**Directions**
Only one span is wanted from the lines below: from the one with "using Fourier interpolation." up to and including the one with "coda di source". Copy it exactly, without images.

**Extracted data**
────
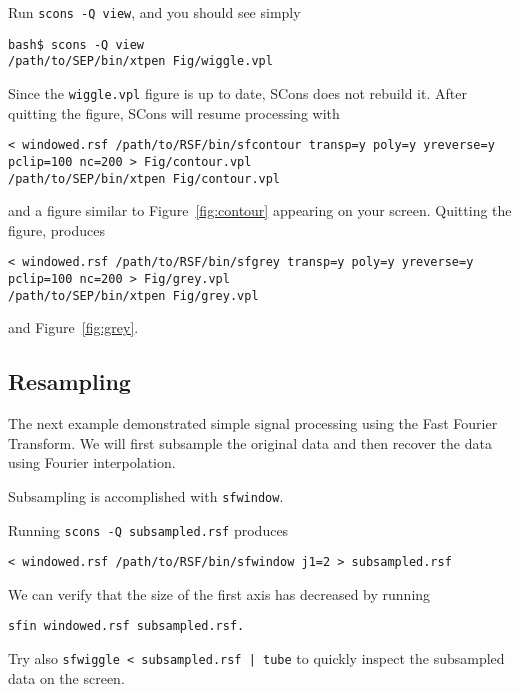 Run \texttt{scons -Q view}, and you should see simply
\begin{verbatim}
bash$ scons -Q view
/path/to/SEP/bin/xtpen Fig/wiggle.vpl
\end{verbatim}
Since the \texttt{wiggle.vpl} figure is up to date, SCons does not rebuild
it. After quitting the figure, SCons will resume processing with
\begin{verbatim}
< windowed.rsf /path/to/RSF/bin/sfcontour transp=y poly=y yreverse=y 
pclip=100 nc=200 > Fig/contour.vpl
/path/to/SEP/bin/xtpen Fig/contour.vpl
\end{verbatim}
and a figure similar to Figure~\ref{fig:contour} appearing on your
screen. Quitting the figure, produces
\begin{verbatim}
< windowed.rsf /path/to/RSF/bin/sfgrey transp=y poly=y yreverse=y 
pclip=100 nc=200 > Fig/grey.vpl
/path/to/SEP/bin/xtpen Fig/grey.vpl
\end{verbatim}
and Figure~\ref{fig:grey}.


\subsection{Resampling}

The next example demonstrated simple signal processing using the Fast Fourier
Transform. We will first subsample the original data and then recover the data
using Fourier interpolation.

Subsampling is accomplished with \texttt{sfwindow}.


Running \texttt{scons -Q subsampled.rsf} produces
\begin{verbatim}
< windowed.rsf /path/to/RSF/bin/sfwindow j1=2 > subsampled.rsf
\end{verbatim}
We can verify that the size of the first axis has decreased by running

\begin{verbatim}
sfin windowed.rsf subsampled.rsf. 
\end{verbatim}

Try also \texttt{sfwiggle <
  subsampled.rsf | tube} to quickly inspect the subsampled data on the screen.


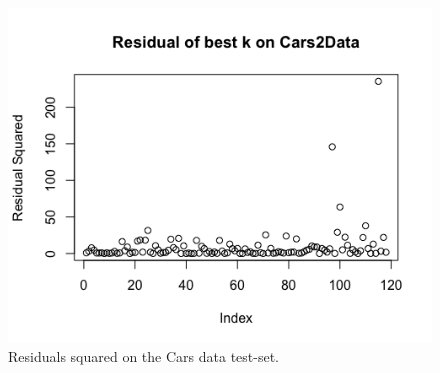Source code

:\documentclass{paper}
\begin{document}
\begin{figure}[h]
\begin{center}
\includegraphics[width=0.8\linewidth]{cars}
\end{center}
\caption{Residuals squared on the Cars data test-set. }
\label{fig:cars}
\end{figure}
\end{document}

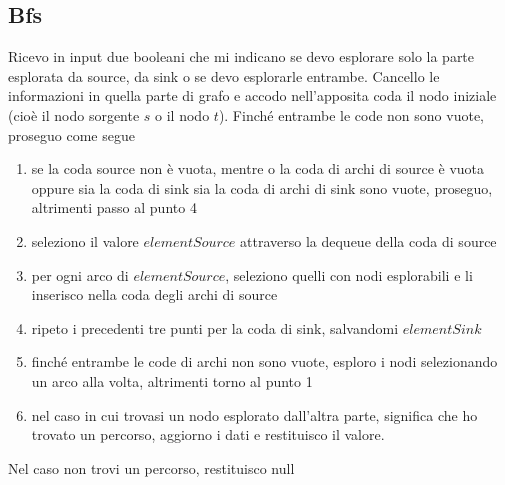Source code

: \documentclass{article}
\begin{document}
\subsection{Bfs}
Ricevo in input due booleani che mi indicano se devo esplorare solo la parte esplorata da source, da sink o se devo esplorarle entrambe.
Cancello le informazioni in quella parte di grafo e accodo nell'apposita coda il nodo iniziale (cioè il nodo sorgente $s$ o il nodo $t$).
Finché entrambe le code non sono vuote, proseguo come segue
\begin{enumerate}
    \item se la coda source non è vuota, mentre o la coda di archi di source è vuota oppure sia la coda di sink sia la coda di archi di sink sono vuote, proseguo, altrimenti passo al punto 4
    \item seleziono il valore $elementSource$ attraverso la dequeue della coda di source
    \item per ogni arco di $elementSource$, seleziono quelli con nodi esplorabili e li inserisco nella coda degli archi di source
    \item ripeto i precedenti tre punti per la coda di sink, salvandomi $elementSink$
    \item finché entrambe le code di archi non sono vuote, esploro i nodi selezionando un arco alla volta, altrimenti torno al punto 1
    \item nel caso in cui trovasi un nodo esplorato dall'altra parte, significa che ho trovato un percorso, aggiorno i dati e restituisco il valore.
\end{enumerate}
Nel caso non trovi un percorso, restituisco null
\end{document}
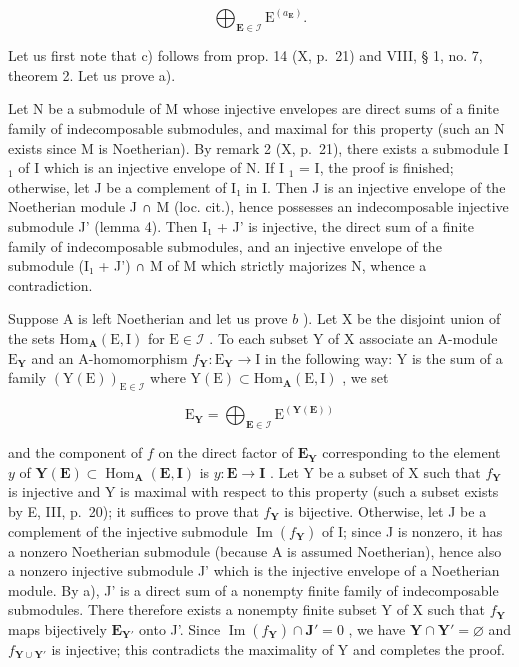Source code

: \[
\bigoplus_ {\mathbf {E} \in \mathcal {I}} \mathrm{E} ^ {(a _ {\mathbf {E}})}.
\]

Let us first note that c) follows from prop. 14 (X, p.~21) and VIII, § 1, no. 7, theorem 2. Let us prove a).

Let N be a submodule of M whose injective envelopes are direct sums of a finite family of indecomposable submodules, and maximal for this property (such an N exists since M is Noetherian). By remark 2 (X, p.~21), there exists a submodule I \(_{1}\) of I which is an injective envelope of N. If I \(_{1}\) = I, the proof is finished; otherwise, let J be a complement of I₁ in I. Then J is an injective envelope of the Noetherian module J ∩ M (loc. cit.), hence possesses an indecomposable injective submodule J' (lemma 4). Then I₁ + J' is injective, the direct sum of a finite family of indecomposable submodules, and an injective envelope of the submodule (I₁ + J') ∩ M of M which strictly majorizes N, whence a contradiction.

Suppose A is left Noetherian and let us prove \(b\) ). Let X be the disjoint union of the sets \(\mathrm{Hom}_{\mathbf{A}}(\mathrm{E},\mathrm{I})\) for \(\mathrm{E}\in\mathcal{I}\) . To each subset Y of X associate an A-module \(\mathrm{E}_{\mathbf{Y}}\) and an A-homomorphism \(f_{\mathbf{Y}}:\mathrm{E}_{\mathbf{Y}}\to\mathrm{I}\) in the following way: Y is the sum of a family \((\mathrm{Y}(\mathrm{E}))_{\mathrm{E}\in\mathcal{I}}\) where \(\mathrm{Y}(\mathrm{E})\subset\mathrm{Hom}_{\mathbf{A}}(\mathrm{E},\mathrm{I})\) , we set

\[
\mathrm{E} _ {\mathbf {Y}} = \bigoplus_ {\mathbf {E} \in \mathcal {I}} \mathrm{E} ^ {(\mathbf {Y} (\mathbf {E}))}
\]

and the component of \(f\) on the direct factor of \(\mathbf{E}_{\mathbf{Y}}\) corresponding to the element \(y\) of \(\mathbf{Y}(\mathbf{E}) \subset \operatorname{Hom}_{\mathbf{A}}(\mathbf{E}, \mathbf{I})\) is \(y: \mathbf{E} \to \mathbf{I}\) . Let Y be a subset of X such that \(f_{\mathbf{Y}}\) is injective and Y is maximal with respect to this property (such a subset exists by E, III, p.~20); it suffices to prove that \(f_{\mathbf{Y}}\) is bijective. Otherwise, let J be a complement of the injective submodule \(\operatorname{Im}(f_{\mathbf{Y}})\) of I; since J is nonzero, it has a nonzero Noetherian submodule (because A is assumed Noetherian), hence also a nonzero injective submodule J' which is the injective envelope of a Noetherian module. By a), J' is a direct sum of a nonempty finite family of indecomposable submodules. There therefore exists a nonempty finite subset Y of X such that \(f_{\mathbf{Y}}\) maps bijectively \(\mathbf{E}_{\mathbf{Y}'}\) onto J'. Since \(\operatorname{Im}(f_{\mathbf{Y}}) \cap \mathbf{J}' = 0\) , we have \(\mathbf{Y} \cap \mathbf{Y}' = \varnothing\) and \(f_{\mathbf{Y} \cup \mathbf{Y}'}\) is injective; this contradicts the maximality of Y and completes the proof.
────
**Solution for this problem**
using Fourier interpolation.

Subsampling is accomplished with \texttt{sfwindow}.


Running \texttt{scons -Q subsampled.rsf} produces
\begin{verbatim}
< windowed.rsf /path/to/RSF/bin/sfwindow j1=2 > subsampled.rsf
\end{verbatim}
We can verify that the size of the first axis has decreased by running

\begin{verbatim}
sfin windowed.rsf subsampled.rsf. 
\end{verbatim}

Try also \texttt{sfwiggle <
  subsampled.rsf | tube} to quickly inspect the subsampled data on the screen.


Source code

:\documentclass{paper}
\begin{document}
\begin{figure}[h]
\begin{center}
\includegraphics[width=0.8\linewidth]{cars}
\end{center}
\caption{Residuals squared on the Cars data test-set. }
\label{fig:cars}
\end{figure}
\end{document}

Source code

: \documentclass{article}
\begin{document}
\subsection{Bfs}
Ricevo in input due booleani che mi indicano se devo esplorare solo la parte esplorata da source, da sink o se devo esplorarle entrambe.
Cancello le informazioni in quella parte di grafo e accodo nell'apposita coda il nodo iniziale (cioè il nodo sorgente $s$ o il nodo $t$).
Finché entrambe le code non sono vuote, proseguo come segue
\begin{enumerate}
    \item se la coda source non è vuota, mentre o la coda di archi di source è vuota oppure sia la coda di sink sia la coda di archi di sink sono vuote, proseguo, altrimenti passo al punto 4
    \item seleziono il valore $elementSource$ attraverso la dequeue della coda di source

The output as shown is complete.